A federal appeals court reversed convictions for two parents who were found guilty of fraud in the Varsity Blues college-admissions cheating case, highlighting the contentious legal claims underpinning the charges. In 2021, a A jury found Gamal Abdelaziz and John Wilson guilty of conspiracy to commit fraud and bribery involving a school that receives federal funds, the University of Southern California. Prosecutors alleged they had worked with corrupt college counselor William “Rick” Singer to make illicit payments and pretend their children were star athletes to secure spots for them at the school. The U.S. Court of Appeals for the First Circuit cleared Abdelaziz entirely, and approved only one tax fraud charge against Wilson, reports the Wall Street Journal.

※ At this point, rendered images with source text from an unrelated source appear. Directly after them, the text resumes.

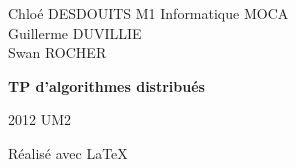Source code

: \documentclass[a4paper]{report}
\begin{document}
\large
\setlength{\parskip}{5mm plus2mm minus2mm}
\lstset{language=C, showstringspaces=false, numbers=left, numberstyle=\tiny, tabsize=4}

 
{\setlength{\parindent}{0cm}
Chloé DESDOUITS \hfill M1 Informatique MOCA\\
Guillerme DUVILLIE \\
Swan ROCHER
}
\vfill
{\centering \Huge \bfseries TP d'algorithmes distribués\par}
\vfill
2012 \hfill UM2

\tableofcontents
\thispagestyle{empty}















\vfill
{\raggedleft Réalisé avec \LaTeX{} \par}
\end{document}
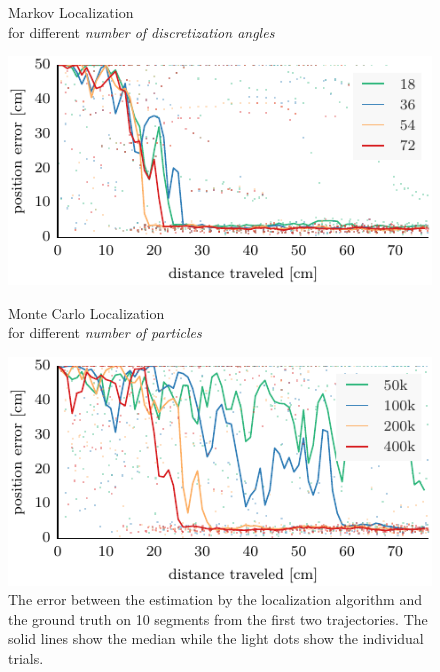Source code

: \documentclass[letterpaper, 10pt, conference]{ieeeconf}
\begin{document}
\begin{figure}

\begin{center}
Markov Localization\\for different \emph{number of discretization angles}
\end{center}
\includegraphics{ml-small_runs_random_12-xy}

\vspace{.3em}

\begin{center}
Monte Carlo Localization\\for different \emph{number of particles}
\end{center}
\includegraphics{mcl-small_runs_random_12-xy}

\caption{%
The error between the estimation by the localization algorithm and the ground truth on 10 segments from the first two trajectories.
The solid lines show the median while the light dots show the individual trials.}
\label{fig:small-runs}
\end{figure}
\end{document}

The court ruling highlights some of the biggest challenges prosecutors faced in this sprawling criminal case: Is a college admissions slot property that can be stolen? If so, who is the victim? What makes for a conspiracy? Federal prosecutors charged more than 50 parents, coaches and others in 2019, alleging that they took part in a complex fraud and bribery scheme intended to eliminate the uncertainty attached to applying to selective colleges. Singer admitted to working with parents and others to rig teens’ SAT and ACT scores, and to bribing coaches at schools including USC, Stanford and Yale to present applicants fraudulently as recruited athletes, virtually guaranteeing they would get in. Singer pleaded guilty to four felony charges and was sentenced to 3½ years in prison. The appeals court dismissed the government’s claim that college-admissions spots should be categorically considered property that could be stolen. Most of those charged in the Varsity Blues case pleaded guilty and bypassed a trial, and the outcome for only one defendant remains uncertain.